Un nuevo hecho de violencia extrema vinculada a la inseguridad conmocionó a una familia en el norte de la ciudad de Santa Fe. El episodio ocurrió el jueves por la noche, cuando dos delincuentes armados abordaron a un hombre delante de su hija de 10 años, intentaron dispararle y le robaron la motocicleta en inmediaciones del predio de la Liga Santafesina de Fútbol.
Según el relato, la familia regresaba cerca de las 21.30 desde la Costanera, donde la niña asiste a actividades deportivas. El padre circulaba en una Honda CG Titan 150 junto a su hija, mientras que la mujer los acompañaba en otra moto, unos metros más atrás.

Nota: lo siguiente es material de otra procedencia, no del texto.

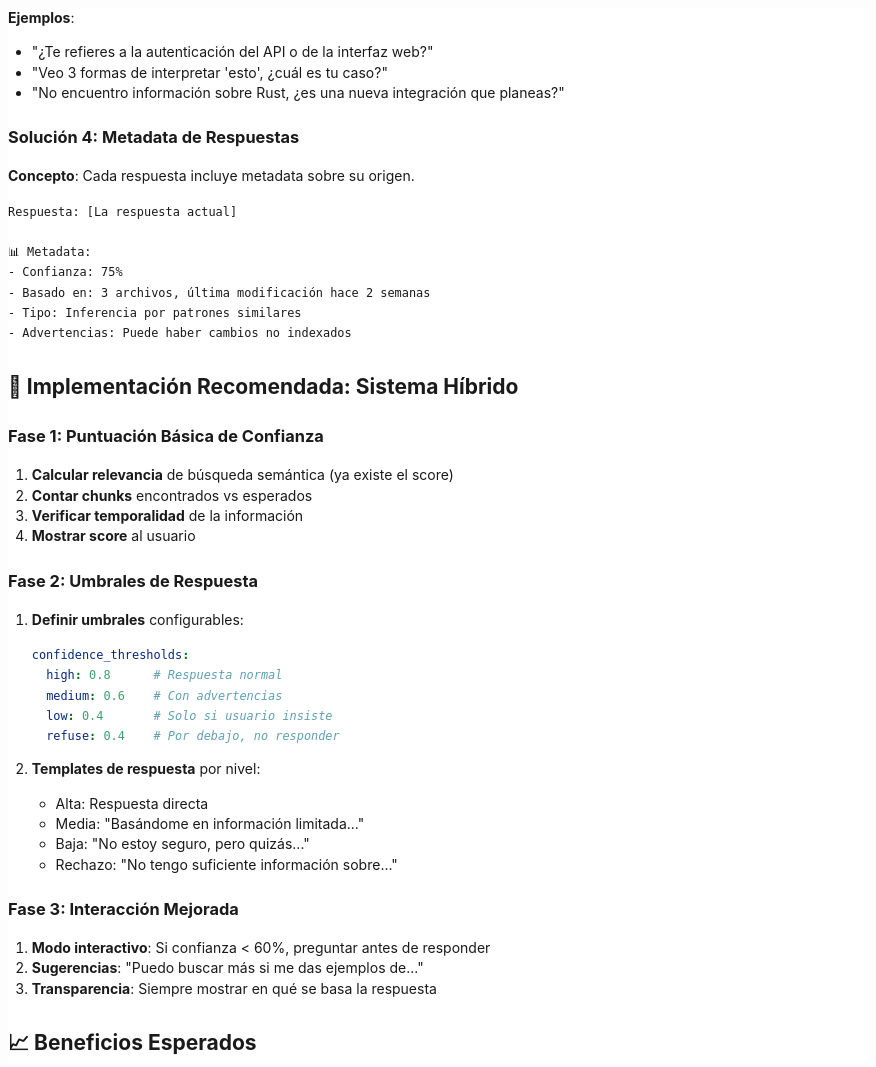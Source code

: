 **Ejemplos**:
- "¿Te refieres a la autenticación del API o de la interfaz web?"
- "Veo 3 formas de interpretar 'esto', ¿cuál es tu caso?"
- "No encuentro información sobre Rust, ¿es una nueva integración que planeas?"

### Solución 4: Metadata de Respuestas

**Concepto**: Cada respuesta incluye metadata sobre su origen.

```
Respuesta: [La respuesta actual]

📊 Metadata:
- Confianza: 75%
- Basado en: 3 archivos, última modificación hace 2 semanas
- Tipo: Inferencia por patrones similares
- Advertencias: Puede haber cambios no indexados
```

## 🎯 Implementación Recomendada: Sistema Híbrido

### Fase 1: Puntuación Básica de Confianza

1. **Calcular relevancia** de búsqueda semántica (ya existe el score)
2. **Contar chunks** encontrados vs esperados
3. **Verificar temporalidad** de la información
4. **Mostrar score** al usuario

### Fase 2: Umbrales de Respuesta

1. **Definir umbrales** configurables:
   ```yaml
   confidence_thresholds:
     high: 0.8      # Respuesta normal
     medium: 0.6    # Con advertencias
     low: 0.4       # Solo si usuario insiste
     refuse: 0.4    # Por debajo, no responder
   ```

2. **Templates de respuesta** por nivel:
   - Alta: Respuesta directa
   - Media: "Basándome en información limitada..."
   - Baja: "No estoy seguro, pero quizás..."
   - Rechazo: "No tengo suficiente información sobre..."

### Fase 3: Interacción Mejorada

1. **Modo interactivo**: Si confianza < 60%, preguntar antes de responder
2. **Sugerencias**: "Puedo buscar más si me das ejemplos de..."
3. **Transparencia**: Siempre mostrar en qué se basa la respuesta

## 📈 Beneficios Esperados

Al llegar a la zona de avenida Aristóbulo del Valle y tomar la cuadra que conduce al predio deportivo, observaron una moto azul con dos hombres adultos. En un primer momento no sospecharon del peligro, ya que los sujetos llevaban casco y patente visible. Sin embargo, segundos después, los delincuentes regresaron y ejecutaron el ataque.
“Me dejan pasar a mí y se le tiran encima a mi marido. Manotean a mi hija para que se caiga y frene”, relató la mujer. En medio del forcejeo, el hombre y la niña cayeron al asfalto, sufriendo golpes en las rodillas. Fue entonces cuando uno de los asaltantes intentó disparar.
“El se puso delante de mi hija para que le disparen a él y no a ella”, contó la madre, visiblemente conmocionada. Mientras los delincuentes apuntaban con el arma, la mujer logró ingresar al predio, esconderse detrás de un cartel y dar aviso al 911.
Finalmente, los ladrones escaparon con la motocicleta robada, sin quitarse los cascos rojos que llevaban puestos. La denuncia fue radicada en la comisaría de Monte Vera. Si bien la familia destacó la rápida intervención policial, hasta el momento el vehículo no fue recuperado.
El impacto emocional del hecho es profundo. “Mi marido y mi hija no están bien psicológicamente, no dormimos. Mi hija tuvo que dejar sus actividades porque no tenemos cómo movernos”, expresó la mujer. A esto se sumó un nuevo episodio de angustia: días después del asalto, la familia recibió mensajes extorsivos con videos de la moto y un pedido de 600 mil pesos para devolverla.
“No confiamos en entregar esa plata. Si ya quisieron disparar delante de una nena, no sabemos con qué nos podemos encontrar”, concluyó. El caso volvió a encender la preocupación de los vecinos por la violencia de los robos en la zona norte de la ciudad.